§ **Activity**
Exactly as written, write out the lines below from the first to the one containing "this.plugin = plugin;", inclusive. Pictures do not belong in the copy.
─── Provided material ───
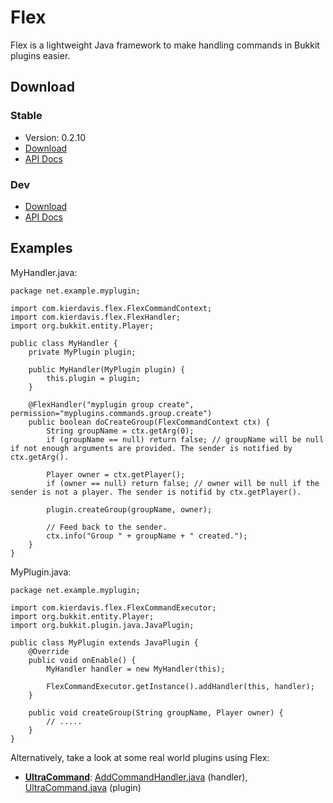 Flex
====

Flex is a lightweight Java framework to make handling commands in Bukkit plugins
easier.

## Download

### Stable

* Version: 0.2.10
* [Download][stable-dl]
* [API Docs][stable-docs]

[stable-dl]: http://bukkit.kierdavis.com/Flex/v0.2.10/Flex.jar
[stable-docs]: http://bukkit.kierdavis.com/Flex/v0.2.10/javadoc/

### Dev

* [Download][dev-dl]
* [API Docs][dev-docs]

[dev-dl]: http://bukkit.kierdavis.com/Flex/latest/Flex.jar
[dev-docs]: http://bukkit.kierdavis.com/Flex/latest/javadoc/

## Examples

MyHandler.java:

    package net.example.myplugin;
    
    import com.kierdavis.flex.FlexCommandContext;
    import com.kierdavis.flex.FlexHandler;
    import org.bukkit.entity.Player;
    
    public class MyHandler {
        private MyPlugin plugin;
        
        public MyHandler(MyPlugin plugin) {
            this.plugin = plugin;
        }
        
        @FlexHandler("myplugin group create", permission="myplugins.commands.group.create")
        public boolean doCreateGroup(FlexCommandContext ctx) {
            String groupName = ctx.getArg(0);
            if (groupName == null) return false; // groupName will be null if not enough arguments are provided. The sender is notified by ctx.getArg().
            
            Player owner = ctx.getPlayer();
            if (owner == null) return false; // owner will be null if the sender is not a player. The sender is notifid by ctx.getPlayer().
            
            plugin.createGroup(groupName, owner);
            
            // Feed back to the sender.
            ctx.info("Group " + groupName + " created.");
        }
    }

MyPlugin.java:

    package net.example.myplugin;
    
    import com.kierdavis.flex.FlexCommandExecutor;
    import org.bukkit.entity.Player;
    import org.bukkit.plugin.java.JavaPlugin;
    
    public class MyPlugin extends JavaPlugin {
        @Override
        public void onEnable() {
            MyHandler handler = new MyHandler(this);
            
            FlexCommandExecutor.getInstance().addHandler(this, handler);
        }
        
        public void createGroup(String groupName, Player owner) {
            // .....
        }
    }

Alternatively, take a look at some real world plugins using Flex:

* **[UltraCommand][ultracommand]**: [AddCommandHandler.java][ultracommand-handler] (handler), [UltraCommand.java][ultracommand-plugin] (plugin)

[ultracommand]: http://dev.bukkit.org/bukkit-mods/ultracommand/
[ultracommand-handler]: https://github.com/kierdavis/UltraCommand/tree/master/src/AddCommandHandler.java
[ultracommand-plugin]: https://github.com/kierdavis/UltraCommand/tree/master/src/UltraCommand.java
───
§ **Task solution**
 Flex
====

Flex is a lightweight Java framework to make handling commands in Bukkit plugins
easier.

## Download

### Stable

* Version: 0.2.10
* [Download][stable-dl]
* [API Docs][stable-docs]

[stable-dl]: http://bukkit.kierdavis.com/Flex/v0.2.10/Flex.jar
[stable-docs]: http://bukkit.kierdavis.com/Flex/v0.2.10/javadoc/

### Dev

* [Download][dev-dl]
* [API Docs][dev-docs]

[dev-dl]: http://bukkit.kierdavis.com/Flex/latest/Flex.jar
[dev-docs]: http://bukkit.kierdavis.com/Flex/latest/javadoc/

## Examples

MyHandler.java:

    package net.example.myplugin;
    
    import com.kierdavis.flex.FlexCommandContext;
    import com.kierdavis.flex.FlexHandler;
    import org.bukkit.entity.Player;
    
    public class MyHandler {
        private MyPlugin plugin;
        
        public MyHandler(MyPlugin plugin) {
            this.plugin = plugin;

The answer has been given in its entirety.